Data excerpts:
● ● ● ● ●

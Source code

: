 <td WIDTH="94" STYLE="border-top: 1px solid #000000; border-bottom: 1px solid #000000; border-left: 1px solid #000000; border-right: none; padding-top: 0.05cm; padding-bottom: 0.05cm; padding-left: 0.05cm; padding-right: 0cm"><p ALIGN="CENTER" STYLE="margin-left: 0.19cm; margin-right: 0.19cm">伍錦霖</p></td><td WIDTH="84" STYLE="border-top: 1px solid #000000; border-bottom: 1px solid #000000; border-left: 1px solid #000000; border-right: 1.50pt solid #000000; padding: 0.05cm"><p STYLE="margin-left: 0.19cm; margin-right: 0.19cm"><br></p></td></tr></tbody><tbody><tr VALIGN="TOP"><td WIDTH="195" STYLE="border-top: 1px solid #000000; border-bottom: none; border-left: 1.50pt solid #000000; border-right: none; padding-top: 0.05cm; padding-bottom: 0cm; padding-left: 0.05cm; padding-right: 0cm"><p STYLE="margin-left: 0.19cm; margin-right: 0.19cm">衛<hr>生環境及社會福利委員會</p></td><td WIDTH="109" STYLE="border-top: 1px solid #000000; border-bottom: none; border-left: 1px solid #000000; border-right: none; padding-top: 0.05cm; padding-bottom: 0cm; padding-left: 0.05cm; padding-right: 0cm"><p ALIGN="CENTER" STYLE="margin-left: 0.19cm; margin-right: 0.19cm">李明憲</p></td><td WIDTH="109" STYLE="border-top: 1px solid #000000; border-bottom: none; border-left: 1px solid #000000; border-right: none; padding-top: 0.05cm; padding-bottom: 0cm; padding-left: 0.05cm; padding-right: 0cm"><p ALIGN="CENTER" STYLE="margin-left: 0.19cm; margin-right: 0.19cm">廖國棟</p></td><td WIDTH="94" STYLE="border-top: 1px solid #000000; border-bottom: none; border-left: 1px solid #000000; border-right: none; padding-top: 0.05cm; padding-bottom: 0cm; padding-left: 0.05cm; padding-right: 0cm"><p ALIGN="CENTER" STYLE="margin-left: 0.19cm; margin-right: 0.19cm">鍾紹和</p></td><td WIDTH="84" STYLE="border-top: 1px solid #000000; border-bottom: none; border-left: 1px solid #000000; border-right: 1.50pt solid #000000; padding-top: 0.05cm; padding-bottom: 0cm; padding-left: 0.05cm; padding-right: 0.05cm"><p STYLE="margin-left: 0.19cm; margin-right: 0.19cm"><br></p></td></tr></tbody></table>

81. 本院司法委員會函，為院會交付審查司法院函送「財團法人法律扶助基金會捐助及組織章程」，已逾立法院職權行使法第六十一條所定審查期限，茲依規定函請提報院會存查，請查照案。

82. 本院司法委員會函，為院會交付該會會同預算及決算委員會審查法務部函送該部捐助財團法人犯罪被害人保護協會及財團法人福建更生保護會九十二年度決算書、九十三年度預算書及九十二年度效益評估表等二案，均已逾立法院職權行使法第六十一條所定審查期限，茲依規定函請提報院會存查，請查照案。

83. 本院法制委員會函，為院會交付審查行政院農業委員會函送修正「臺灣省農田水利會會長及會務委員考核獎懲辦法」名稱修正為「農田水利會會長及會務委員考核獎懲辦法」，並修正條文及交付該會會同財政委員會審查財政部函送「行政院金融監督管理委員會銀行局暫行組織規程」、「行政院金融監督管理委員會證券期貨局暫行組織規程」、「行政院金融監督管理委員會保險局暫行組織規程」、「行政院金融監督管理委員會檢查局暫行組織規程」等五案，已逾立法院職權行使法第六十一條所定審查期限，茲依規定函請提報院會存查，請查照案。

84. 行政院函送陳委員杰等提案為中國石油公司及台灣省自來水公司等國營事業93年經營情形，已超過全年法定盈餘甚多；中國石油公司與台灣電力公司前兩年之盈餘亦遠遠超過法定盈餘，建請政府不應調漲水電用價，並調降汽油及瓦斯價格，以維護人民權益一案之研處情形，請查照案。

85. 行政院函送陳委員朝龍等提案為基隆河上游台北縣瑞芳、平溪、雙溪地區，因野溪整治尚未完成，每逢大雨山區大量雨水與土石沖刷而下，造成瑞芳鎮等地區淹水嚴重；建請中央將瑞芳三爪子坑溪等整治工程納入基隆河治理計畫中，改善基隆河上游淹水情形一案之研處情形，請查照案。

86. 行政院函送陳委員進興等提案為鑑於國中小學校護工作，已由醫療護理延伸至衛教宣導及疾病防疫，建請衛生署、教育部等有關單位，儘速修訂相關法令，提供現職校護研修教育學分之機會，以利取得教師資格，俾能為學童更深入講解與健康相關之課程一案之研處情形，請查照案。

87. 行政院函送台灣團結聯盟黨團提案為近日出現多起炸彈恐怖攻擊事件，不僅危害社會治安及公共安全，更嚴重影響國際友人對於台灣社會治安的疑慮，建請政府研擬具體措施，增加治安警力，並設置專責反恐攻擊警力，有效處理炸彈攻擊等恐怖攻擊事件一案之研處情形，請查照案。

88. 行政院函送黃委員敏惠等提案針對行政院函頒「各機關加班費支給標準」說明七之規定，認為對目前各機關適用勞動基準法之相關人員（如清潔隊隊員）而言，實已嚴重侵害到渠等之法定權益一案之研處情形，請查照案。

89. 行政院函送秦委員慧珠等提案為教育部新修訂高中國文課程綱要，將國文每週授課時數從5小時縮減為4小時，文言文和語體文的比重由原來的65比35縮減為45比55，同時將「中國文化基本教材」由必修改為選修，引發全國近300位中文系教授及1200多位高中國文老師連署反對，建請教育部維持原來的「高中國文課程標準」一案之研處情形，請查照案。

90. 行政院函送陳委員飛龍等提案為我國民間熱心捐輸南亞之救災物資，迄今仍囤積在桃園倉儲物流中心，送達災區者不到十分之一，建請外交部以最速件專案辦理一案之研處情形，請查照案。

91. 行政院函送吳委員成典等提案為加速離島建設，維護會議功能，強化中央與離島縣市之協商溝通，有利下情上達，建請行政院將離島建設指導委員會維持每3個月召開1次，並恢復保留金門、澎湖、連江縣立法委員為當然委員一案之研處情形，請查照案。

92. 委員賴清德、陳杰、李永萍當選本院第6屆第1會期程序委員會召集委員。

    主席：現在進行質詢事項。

● ● ● ● ●

Assigned task:
All lines above in which the word "本院司法委員會函" occurs should be identified and copied.

Exercise answer:
81. 本院司法委員會函，為院會交付審查司法院函送「財團法人法律扶助基金會捐助及組織章程」，已逾立法院職權行使法第六十一條所定審查期限，茲依規定函請提報院會存查，請查照案。
82. 本院司法委員會函，為院會交付該會會同預算及決算委員會審查法務部函送該部捐助財團法人犯罪被害人保護協會及財團法人福建更生保護會九十二年度決算書、九十三年度預算書及九十二年度效益評估表等二案，均已逾立法院職權行使法第六十一條所定審查期限，茲依規定函請提報院會存查，請查照案。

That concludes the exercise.